• Activity:
Show every line from the data below that includes "leve".

** Opening Information shown block **

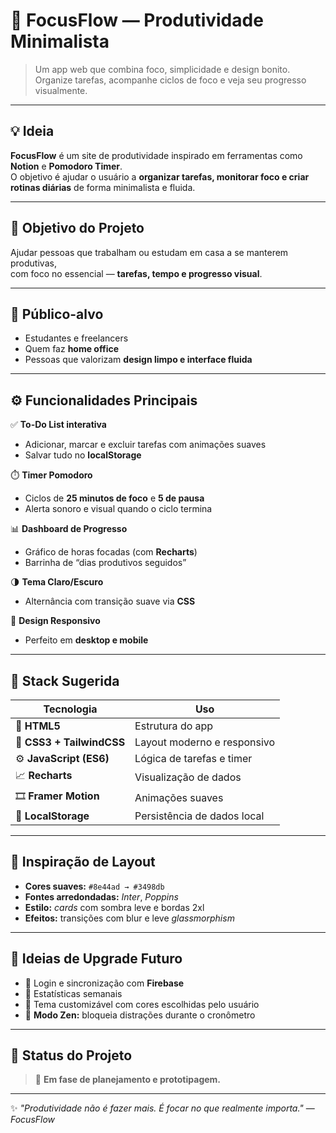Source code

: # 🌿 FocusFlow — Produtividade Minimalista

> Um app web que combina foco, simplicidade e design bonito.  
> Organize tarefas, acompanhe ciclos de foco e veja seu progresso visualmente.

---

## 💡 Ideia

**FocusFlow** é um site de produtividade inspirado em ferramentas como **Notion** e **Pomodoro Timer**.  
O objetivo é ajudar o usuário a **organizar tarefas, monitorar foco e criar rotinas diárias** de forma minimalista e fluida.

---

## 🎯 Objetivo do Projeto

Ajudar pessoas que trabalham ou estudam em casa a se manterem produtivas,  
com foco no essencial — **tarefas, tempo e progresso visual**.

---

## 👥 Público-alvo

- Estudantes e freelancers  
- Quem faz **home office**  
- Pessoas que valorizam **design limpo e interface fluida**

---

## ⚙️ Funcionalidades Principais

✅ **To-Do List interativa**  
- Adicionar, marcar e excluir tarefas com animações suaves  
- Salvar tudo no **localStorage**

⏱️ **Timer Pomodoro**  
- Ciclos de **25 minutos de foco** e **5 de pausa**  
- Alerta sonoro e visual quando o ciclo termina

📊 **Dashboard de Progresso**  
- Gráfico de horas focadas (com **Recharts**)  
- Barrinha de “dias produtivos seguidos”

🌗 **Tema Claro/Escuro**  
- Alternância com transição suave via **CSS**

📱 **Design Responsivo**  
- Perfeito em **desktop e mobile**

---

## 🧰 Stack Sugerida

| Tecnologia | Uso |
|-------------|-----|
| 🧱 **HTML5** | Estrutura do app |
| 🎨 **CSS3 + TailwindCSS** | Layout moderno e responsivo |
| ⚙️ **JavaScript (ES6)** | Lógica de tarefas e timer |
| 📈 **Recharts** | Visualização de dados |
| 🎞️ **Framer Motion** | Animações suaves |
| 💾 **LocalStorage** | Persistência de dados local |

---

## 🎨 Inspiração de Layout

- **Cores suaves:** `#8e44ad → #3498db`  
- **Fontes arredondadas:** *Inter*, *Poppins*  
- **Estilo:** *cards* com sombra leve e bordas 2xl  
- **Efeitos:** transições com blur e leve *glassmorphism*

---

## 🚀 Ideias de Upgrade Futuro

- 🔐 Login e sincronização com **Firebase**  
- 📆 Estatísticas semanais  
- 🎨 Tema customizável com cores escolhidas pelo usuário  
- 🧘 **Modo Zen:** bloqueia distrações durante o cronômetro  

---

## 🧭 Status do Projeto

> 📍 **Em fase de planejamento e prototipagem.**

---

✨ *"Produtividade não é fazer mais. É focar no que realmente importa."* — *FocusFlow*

** Closing Information shown block **
** Opening Information shown block **

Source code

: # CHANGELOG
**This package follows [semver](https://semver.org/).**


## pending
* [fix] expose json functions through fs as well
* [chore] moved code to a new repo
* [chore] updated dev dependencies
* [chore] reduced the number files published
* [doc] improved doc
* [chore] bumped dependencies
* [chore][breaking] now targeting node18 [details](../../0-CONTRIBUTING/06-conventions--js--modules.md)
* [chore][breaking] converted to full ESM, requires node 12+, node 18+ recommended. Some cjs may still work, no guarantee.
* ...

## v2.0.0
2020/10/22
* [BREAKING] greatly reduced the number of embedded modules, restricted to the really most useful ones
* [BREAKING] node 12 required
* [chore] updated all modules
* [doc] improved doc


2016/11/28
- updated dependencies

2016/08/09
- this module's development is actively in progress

** Closing Information shown block **
** Opening Information shown block **

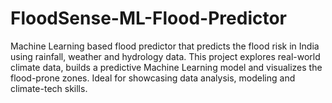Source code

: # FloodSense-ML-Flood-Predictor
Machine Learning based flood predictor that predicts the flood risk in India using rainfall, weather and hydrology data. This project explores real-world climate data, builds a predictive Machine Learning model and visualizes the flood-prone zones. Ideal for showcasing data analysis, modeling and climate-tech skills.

** Closing Information shown block **

• Result:
- **Estilo:** *cards* com sombra leve e bordas 2xl  
- **Efeitos:** transições com blur e leve *glassmorphism*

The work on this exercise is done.